▶ YOUR TASK:
From the entries below, say how many lines carry the word "kodePel", and give nothing but the number.

====== DATASET ENTRIES

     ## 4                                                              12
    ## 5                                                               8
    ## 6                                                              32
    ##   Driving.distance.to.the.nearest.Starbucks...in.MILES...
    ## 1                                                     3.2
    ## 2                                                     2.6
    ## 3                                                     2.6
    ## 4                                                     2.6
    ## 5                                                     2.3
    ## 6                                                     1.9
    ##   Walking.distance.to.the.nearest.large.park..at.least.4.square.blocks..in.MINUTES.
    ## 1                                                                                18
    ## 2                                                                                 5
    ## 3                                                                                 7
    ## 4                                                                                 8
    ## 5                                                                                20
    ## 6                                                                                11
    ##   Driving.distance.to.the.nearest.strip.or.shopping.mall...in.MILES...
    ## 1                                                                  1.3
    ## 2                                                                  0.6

============
====== DATASET ENTRIES

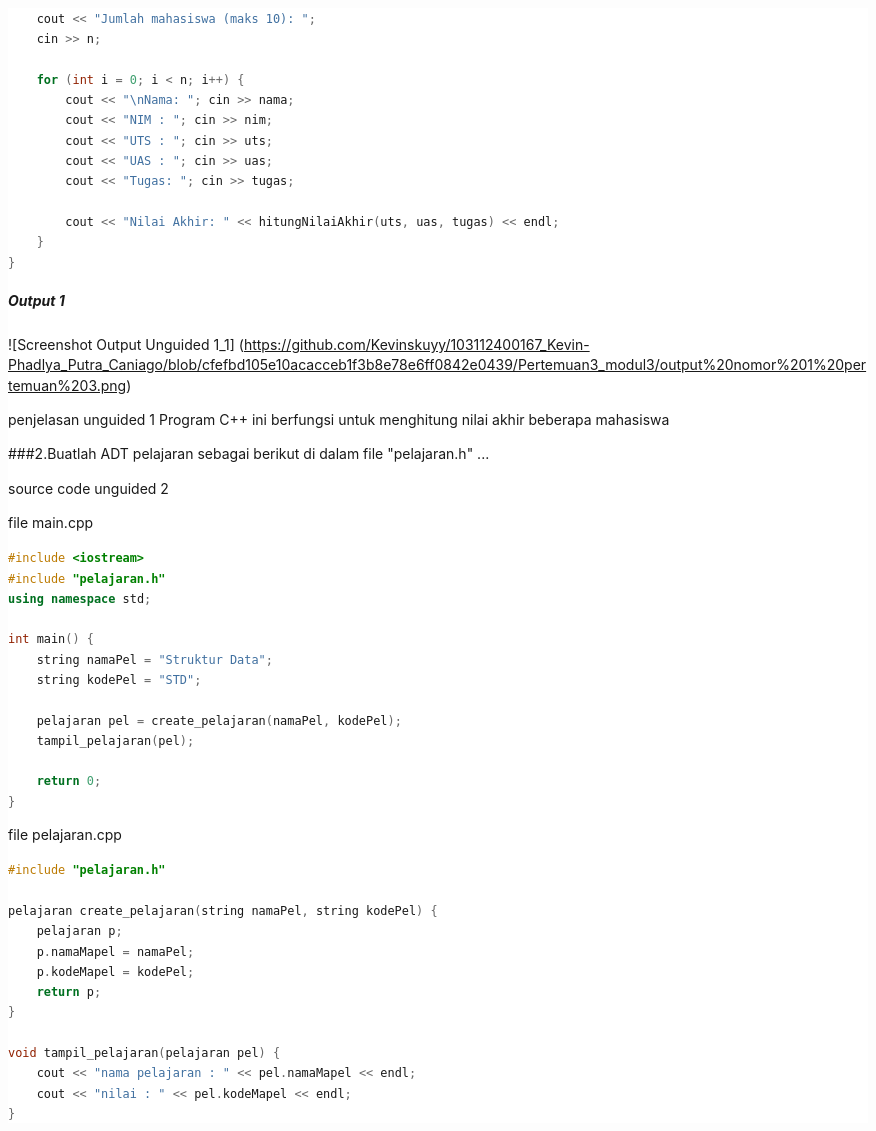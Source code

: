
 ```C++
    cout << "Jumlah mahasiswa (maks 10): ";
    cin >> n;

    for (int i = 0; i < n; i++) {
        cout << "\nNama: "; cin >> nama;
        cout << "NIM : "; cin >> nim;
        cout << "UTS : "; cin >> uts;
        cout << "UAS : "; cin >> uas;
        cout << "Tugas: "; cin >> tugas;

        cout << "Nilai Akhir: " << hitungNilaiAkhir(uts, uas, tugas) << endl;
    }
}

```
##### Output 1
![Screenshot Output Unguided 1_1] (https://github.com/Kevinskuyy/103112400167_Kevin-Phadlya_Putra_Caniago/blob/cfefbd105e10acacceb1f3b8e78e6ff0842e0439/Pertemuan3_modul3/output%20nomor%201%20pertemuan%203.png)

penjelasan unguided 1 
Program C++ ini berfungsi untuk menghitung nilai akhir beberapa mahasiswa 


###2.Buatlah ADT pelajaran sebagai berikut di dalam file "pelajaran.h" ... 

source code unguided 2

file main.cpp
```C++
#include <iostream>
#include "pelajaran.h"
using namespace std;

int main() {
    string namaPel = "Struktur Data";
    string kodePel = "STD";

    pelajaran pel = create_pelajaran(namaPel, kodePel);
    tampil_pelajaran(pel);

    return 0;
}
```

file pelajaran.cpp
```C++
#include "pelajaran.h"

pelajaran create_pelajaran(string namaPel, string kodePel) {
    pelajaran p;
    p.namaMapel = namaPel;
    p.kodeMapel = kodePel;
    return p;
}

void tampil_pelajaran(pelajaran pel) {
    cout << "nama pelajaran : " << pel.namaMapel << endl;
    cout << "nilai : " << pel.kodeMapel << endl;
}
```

============

▶ RESPONSE AREA:
4